La influencia de Bergman sigue siendo inocultable. Ha dejado empero de ser un empacho de citas para trasladarse al plano de la puesta en escena que Allen ha aprendido, sin necesidad de seguir copiando, del maestro sueco. También Chaplin es recuperado en la tristeza como clave del humor. Este hombrecillo atormentado de mirada huidiza y figura insignificante, es descendiente directo de Carlitos el vagabundo. Ambos encajan mal en el mundo, son agredidos por los objetos y se pasan la vida corriendo detrás del amor imposible.
Después de tanto tiempo
‘Mi segundo matrimonio estuvo marcado por constantes y violentas peleas; vivíamos encima de una bolera, cuyos jugadores no dejaban de quejarse del ruido que producíamos’ (‘Zelig’, 1983)
Fernando M. Vara de Rey – poeta
Tendría yo unos dieciséis años cuando vi por primera vez Sueños de seductor, tan risueña y tan profética. Allen quería ser Bogart y yo no podía dejar de ser Allen, bregando ambos —sin resultados digamos palpables— en las propiedades seductoras del humor. Aún me manejaba en el umbral de la adolescencia, pero un inminente destino de galán sin oficio y de mitómano sin remedio se incrustaba en el dintel de mi propia historia.
Woody Allen no dirigió Sueños de seductor, pero más allá de su papel protagonista su carisma impregnaba todo el metraje.

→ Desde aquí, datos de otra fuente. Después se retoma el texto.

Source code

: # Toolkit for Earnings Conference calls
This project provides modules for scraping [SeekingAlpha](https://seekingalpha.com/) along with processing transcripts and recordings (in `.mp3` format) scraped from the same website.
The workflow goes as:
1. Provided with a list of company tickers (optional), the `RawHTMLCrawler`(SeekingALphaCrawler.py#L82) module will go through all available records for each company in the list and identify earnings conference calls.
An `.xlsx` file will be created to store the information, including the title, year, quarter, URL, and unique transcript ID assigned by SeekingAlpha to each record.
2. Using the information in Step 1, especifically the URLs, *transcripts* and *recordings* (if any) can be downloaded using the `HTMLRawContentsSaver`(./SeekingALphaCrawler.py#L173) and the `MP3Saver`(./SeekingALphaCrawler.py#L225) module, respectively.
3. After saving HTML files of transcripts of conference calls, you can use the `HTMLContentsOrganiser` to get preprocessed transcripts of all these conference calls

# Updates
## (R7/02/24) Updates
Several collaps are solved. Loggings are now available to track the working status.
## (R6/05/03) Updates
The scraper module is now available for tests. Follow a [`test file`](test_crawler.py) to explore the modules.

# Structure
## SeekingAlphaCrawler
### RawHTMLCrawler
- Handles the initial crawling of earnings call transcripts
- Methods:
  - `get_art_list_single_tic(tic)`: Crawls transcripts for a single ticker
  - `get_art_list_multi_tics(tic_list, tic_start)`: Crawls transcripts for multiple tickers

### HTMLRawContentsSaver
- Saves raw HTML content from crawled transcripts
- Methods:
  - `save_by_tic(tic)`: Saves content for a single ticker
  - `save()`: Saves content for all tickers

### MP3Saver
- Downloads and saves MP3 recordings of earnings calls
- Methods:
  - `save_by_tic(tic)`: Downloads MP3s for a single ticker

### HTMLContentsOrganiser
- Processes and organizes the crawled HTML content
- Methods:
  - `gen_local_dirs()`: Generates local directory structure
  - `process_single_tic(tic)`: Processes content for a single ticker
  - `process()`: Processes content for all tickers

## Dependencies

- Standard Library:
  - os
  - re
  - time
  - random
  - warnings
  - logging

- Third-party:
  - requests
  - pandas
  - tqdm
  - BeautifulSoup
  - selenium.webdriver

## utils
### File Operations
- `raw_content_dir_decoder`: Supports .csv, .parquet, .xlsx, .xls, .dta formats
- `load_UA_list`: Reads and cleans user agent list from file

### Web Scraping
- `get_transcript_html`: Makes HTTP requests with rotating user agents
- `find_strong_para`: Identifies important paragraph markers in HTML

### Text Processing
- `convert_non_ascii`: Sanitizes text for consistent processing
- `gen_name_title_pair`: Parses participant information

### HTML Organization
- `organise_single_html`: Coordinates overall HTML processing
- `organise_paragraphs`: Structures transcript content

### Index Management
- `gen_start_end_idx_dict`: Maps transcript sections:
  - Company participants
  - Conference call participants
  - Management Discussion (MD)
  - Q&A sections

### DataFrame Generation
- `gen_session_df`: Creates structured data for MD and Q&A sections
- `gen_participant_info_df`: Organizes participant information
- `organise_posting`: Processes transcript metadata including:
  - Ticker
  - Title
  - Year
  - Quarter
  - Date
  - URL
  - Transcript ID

Fácilmente reconocí después su personalísimo sello en Bananas, en El Dormilón, en Toma el dinero y corre, comedias unánimes en la caricatura y el surrealismo. Y con algunos años de retraso descubrí el cine como ademán de belleza de la mano de las delicadas Annie Hall, Manhattan o Broadway Danny Rose.

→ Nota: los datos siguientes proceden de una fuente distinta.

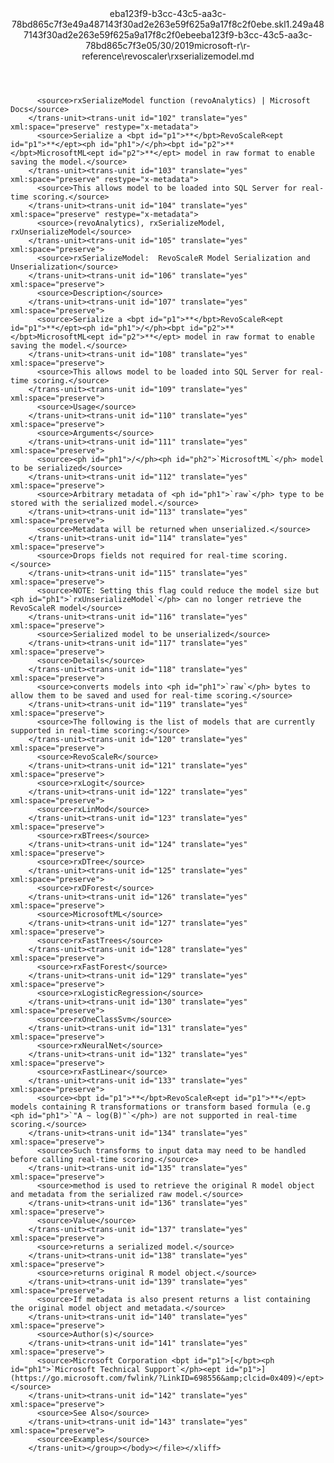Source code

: <?xml version="1.0"?><xliff version="1.2" xmlns="urn:oasis:names:tc:xliff:document:1.2" xmlns:xsi="http://www.w3.org/2001/XMLSchema-instance" xsi:schemaLocation="urn:oasis:names:tc:xliff:document:1.2 xliff-core-1.2-transitional.xsd"><file datatype="xml" original="rxserializemodel.md" source-language="en-US" target-language="en-US"><header><tool tool-id="mdxliff" tool-name="mdxliff" tool-version="1.0-8ab897d" tool-company="Microsoft" /><xliffext:skl_file_name xmlns:xliffext="urn:microsoft:content:schema:xliffextensions">eba123f9-b3cc-43c5-aa3c-78bd865c7f3e49a487143f30ad2e263e59f625a9a17f8c2f0ebe.skl</xliffext:skl_file_name><xliffext:version xmlns:xliffext="urn:microsoft:content:schema:xliffextensions">1.2</xliffext:version><xliffext:ms.openlocfilehash xmlns:xliffext="urn:microsoft:content:schema:xliffextensions">49a487143f30ad2e263e59f625a9a17f8c2f0ebe</xliffext:ms.openlocfilehash><xliffext:ms.sourcegitcommit xmlns:xliffext="urn:microsoft:content:schema:xliffextensions">eba123f9-b3cc-43c5-aa3c-78bd865c7f3e</xliffext:ms.sourcegitcommit><xliffext:ms.lasthandoff xmlns:xliffext="urn:microsoft:content:schema:xliffextensions">05/30/2019</xliffext:ms.lasthandoff><xliffext:ms.openlocfilepath xmlns:xliffext="urn:microsoft:content:schema:xliffextensions">microsoft-r\r-reference\revoscaler\rxserializemodel.md</xliffext:ms.openlocfilepath></header><body><group id="content" extype="content"><trans-unit id="101" translate="yes" xml:space="preserve" restype="x-metadata">
          <source>rxSerializeModel function (revoAnalytics) | Microsoft Docs</source>
        </trans-unit><trans-unit id="102" translate="yes" xml:space="preserve" restype="x-metadata">
          <source>Serialize a <bpt id="p1">**</bpt>RevoScaleR<ept id="p1">**</ept><ph id="ph1">/</ph><bpt id="p2">**</bpt>MicrosoftML<ept id="p2">**</ept> model in raw format to enable saving the model.</source>
        </trans-unit><trans-unit id="103" translate="yes" xml:space="preserve" restype="x-metadata">
          <source>This allows model to be loaded into SQL Server for real-time scoring.</source>
        </trans-unit><trans-unit id="104" translate="yes" xml:space="preserve" restype="x-metadata">
          <source>(revoAnalytics), rxSerializeModel, rxUnserializeModel</source>
        </trans-unit><trans-unit id="105" translate="yes" xml:space="preserve">
          <source>rxSerializeModel:  RevoScaleR Model Serialization and Unserialization</source>
        </trans-unit><trans-unit id="106" translate="yes" xml:space="preserve">
          <source>Description</source>
        </trans-unit><trans-unit id="107" translate="yes" xml:space="preserve">
          <source>Serialize a <bpt id="p1">**</bpt>RevoScaleR<ept id="p1">**</ept><ph id="ph1">/</ph><bpt id="p2">**</bpt>MicrosoftML<ept id="p2">**</ept> model in raw format to enable saving the model.</source>
        </trans-unit><trans-unit id="108" translate="yes" xml:space="preserve">
          <source>This allows model to be loaded into SQL Server for real-time scoring.</source>
        </trans-unit><trans-unit id="109" translate="yes" xml:space="preserve">
          <source>Usage</source>
        </trans-unit><trans-unit id="110" translate="yes" xml:space="preserve">
          <source>Arguments</source>
        </trans-unit><trans-unit id="111" translate="yes" xml:space="preserve">
          <source><ph id="ph1">/</ph><ph id="ph2">`MicrosoftML`</ph> model to be serialized</source>
        </trans-unit><trans-unit id="112" translate="yes" xml:space="preserve">
          <source>Arbitrary metadata of <ph id="ph1">`raw`</ph> type to be stored with the serialized model.</source>
        </trans-unit><trans-unit id="113" translate="yes" xml:space="preserve">
          <source>Metadata will be returned when unserialized.</source>
        </trans-unit><trans-unit id="114" translate="yes" xml:space="preserve">
          <source>Drops fields not required for real-time scoring.</source>
        </trans-unit><trans-unit id="115" translate="yes" xml:space="preserve">
          <source>NOTE: Setting this flag could reduce the model size but <ph id="ph1">`rxUnserializeModel`</ph> can no longer retrieve the RevoScaleR model</source>
        </trans-unit><trans-unit id="116" translate="yes" xml:space="preserve">
          <source>Serialized model to be unserialized</source>
        </trans-unit><trans-unit id="117" translate="yes" xml:space="preserve">
          <source>Details</source>
        </trans-unit><trans-unit id="118" translate="yes" xml:space="preserve">
          <source>converts models into <ph id="ph1">`raw`</ph> bytes to allow them to be saved and used for real-time scoring.</source>
        </trans-unit><trans-unit id="119" translate="yes" xml:space="preserve">
          <source>The following is the list of models that are currently supported in real-time scoring:</source>
        </trans-unit><trans-unit id="120" translate="yes" xml:space="preserve">
          <source>RevoScaleR</source>
        </trans-unit><trans-unit id="121" translate="yes" xml:space="preserve">
          <source>rxLogit</source>
        </trans-unit><trans-unit id="122" translate="yes" xml:space="preserve">
          <source>rxLinMod</source>
        </trans-unit><trans-unit id="123" translate="yes" xml:space="preserve">
          <source>rxBTrees</source>
        </trans-unit><trans-unit id="124" translate="yes" xml:space="preserve">
          <source>rxDTree</source>
        </trans-unit><trans-unit id="125" translate="yes" xml:space="preserve">
          <source>rxDForest</source>
        </trans-unit><trans-unit id="126" translate="yes" xml:space="preserve">
          <source>MicrosoftML</source>
        </trans-unit><trans-unit id="127" translate="yes" xml:space="preserve">
          <source>rxFastTrees</source>
        </trans-unit><trans-unit id="128" translate="yes" xml:space="preserve">
          <source>rxFastForest</source>
        </trans-unit><trans-unit id="129" translate="yes" xml:space="preserve">
          <source>rxLogisticRegression</source>
        </trans-unit><trans-unit id="130" translate="yes" xml:space="preserve">
          <source>rxOneClassSvm</source>
        </trans-unit><trans-unit id="131" translate="yes" xml:space="preserve">
          <source>rxNeuralNet</source>
        </trans-unit><trans-unit id="132" translate="yes" xml:space="preserve">
          <source>rxFastLinear</source>
        </trans-unit><trans-unit id="133" translate="yes" xml:space="preserve">
          <source><bpt id="p1">**</bpt>RevoScaleR<ept id="p1">**</ept> models containing R transformations or transform based formula (e.g <ph id="ph1">`"A ~ log(B)"`</ph>) are not supported in real-time scoring.</source>
        </trans-unit><trans-unit id="134" translate="yes" xml:space="preserve">
          <source>Such transforms to input data may need to be handled before calling real-time scoring.</source>
        </trans-unit><trans-unit id="135" translate="yes" xml:space="preserve">
          <source>method is used to retrieve the original R model object and metadata from the serialized raw model.</source>
        </trans-unit><trans-unit id="136" translate="yes" xml:space="preserve">
          <source>Value</source>
        </trans-unit><trans-unit id="137" translate="yes" xml:space="preserve">
          <source>returns a serialized model.</source>
        </trans-unit><trans-unit id="138" translate="yes" xml:space="preserve">
          <source>returns original R model object.</source>
        </trans-unit><trans-unit id="139" translate="yes" xml:space="preserve">
          <source>If metadata is also present returns a list containing the original model object and metadata.</source>
        </trans-unit><trans-unit id="140" translate="yes" xml:space="preserve">
          <source>Author(s)</source>
        </trans-unit><trans-unit id="141" translate="yes" xml:space="preserve">
          <source>Microsoft Corporation <bpt id="p1">[</bpt><ph id="ph1">`Microsoft Technical Support`</ph><ept id="p1">](https://go.microsoft.com/fwlink/?LinkID=698556&amp;clcid=0x409)</ept></source>
        </trans-unit><trans-unit id="142" translate="yes" xml:space="preserve">
          <source>See Also</source>
        </trans-unit><trans-unit id="143" translate="yes" xml:space="preserve">
          <source>Examples</source>
        </trans-unit></group></body></file></xliff>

Llegaron en los lustros sucesivos piezas más y menos elaboradas, incursiones en el drama, musas de mucha quita y bastante pon, rapsodias en blanco y negro, biografías a pedazos, cantares de Nueva York. Obras diferentes pero únicas en el caudal de ingenio y en el pecado confesable de la cinefilia.

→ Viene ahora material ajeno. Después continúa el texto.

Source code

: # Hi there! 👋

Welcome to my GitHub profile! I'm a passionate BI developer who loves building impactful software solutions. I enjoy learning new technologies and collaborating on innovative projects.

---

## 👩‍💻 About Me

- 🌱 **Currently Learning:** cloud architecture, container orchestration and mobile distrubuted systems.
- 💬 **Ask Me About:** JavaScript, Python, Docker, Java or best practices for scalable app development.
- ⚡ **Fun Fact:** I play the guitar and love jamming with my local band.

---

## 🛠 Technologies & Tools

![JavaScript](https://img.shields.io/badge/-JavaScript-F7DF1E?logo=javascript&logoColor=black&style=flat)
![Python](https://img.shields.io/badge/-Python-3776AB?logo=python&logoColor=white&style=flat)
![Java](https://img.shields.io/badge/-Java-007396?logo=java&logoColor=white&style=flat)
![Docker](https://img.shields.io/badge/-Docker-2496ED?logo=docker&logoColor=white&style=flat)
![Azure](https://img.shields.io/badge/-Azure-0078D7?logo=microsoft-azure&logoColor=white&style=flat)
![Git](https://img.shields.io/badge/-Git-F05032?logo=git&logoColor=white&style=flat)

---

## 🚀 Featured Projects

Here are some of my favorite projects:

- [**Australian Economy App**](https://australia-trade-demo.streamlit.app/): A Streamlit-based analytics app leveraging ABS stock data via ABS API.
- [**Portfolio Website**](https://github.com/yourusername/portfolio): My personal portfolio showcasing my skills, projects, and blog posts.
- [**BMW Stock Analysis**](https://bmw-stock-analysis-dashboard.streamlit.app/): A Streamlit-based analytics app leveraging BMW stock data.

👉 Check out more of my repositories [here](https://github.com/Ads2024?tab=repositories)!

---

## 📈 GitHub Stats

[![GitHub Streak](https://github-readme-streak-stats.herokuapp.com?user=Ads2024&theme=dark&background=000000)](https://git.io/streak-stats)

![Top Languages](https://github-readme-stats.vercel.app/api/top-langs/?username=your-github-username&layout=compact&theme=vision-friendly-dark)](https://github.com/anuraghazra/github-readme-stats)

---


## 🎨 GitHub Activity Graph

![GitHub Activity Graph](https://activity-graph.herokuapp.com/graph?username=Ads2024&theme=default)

Paralelos su cine y mi vida, de la comedia al melodrama y de la ocurrencia a la reflexión. Seguíamos queriendo ser Bogart, pero Allen también aspiraba a ser Ingmar Bergman y Federico Fellini y Elia Kazan y Alfred Hitchcock. Y llegaba a ser todos ellos, todos en uno enriquecidos por la pericia de un autor de dos siglos. Woody Allen, el retratista del alma femenina, el capataz de otros genios desde Michael Caine hasta Diane Keaton, el psiquiatra con madera de paciente, el altavoz de George Gershwin y Benny Goodman, el Zelig que adopta tu propio rostro cuando le miras.
Fueron llegando Hannah y sus hermanas, Delitos y faltas, Misterioso asesinato en Manhattan, Balas sobre Broadway, una riada de títulos gloriosos. Nos arrimamos una vez cada año al parpadeo de su nueva película como a la mesa de Nochebuena y al rito de soplar velas . Y resulta que un día de estos amanecimos con la noticia de que Woody Allen había cumplido 80 años, como si los señores bajitos y pelirrojos pudieran envejecer.
Y sí, reconocemos que desde la memorable Match Point y salvo algunos destellos de Midnight in Paris y Blue Jasmine la calidad de sus recientes obras es más de casa de comidas que de restaurante de alcurnia. Pero la cocinera nos conoce y vocea amistosamente nuestro nombre y no somos capaces de resistirnos a su receta.
Aunque nos abrume la insistencia en los argumentos sobre magos de pacotilla y criminales de ocasión, aunque añoremos los guiones redondos y sin fisuras de tiempos pretéritos, aunque nos sintamos desterrados en el jeroglífico de Roma y en el serrallo de Barcelona, volveremos a sentirnos felices cuando una melodía y un rótulo definitivamente familiares nos den la bienvenida a una nueva película de Woody Allen. Y desde ahora pensaremos que tal vez un día nos falte, que el estreno se difuminará en la retrospectiva, que nuestra piel de coleccionista se vencerá al desconsuelo, que en una ladera del parnaso habrá una sala en sesión continua reservada a quienes, como Allen, hacen del cine un vendaval de ilusiones.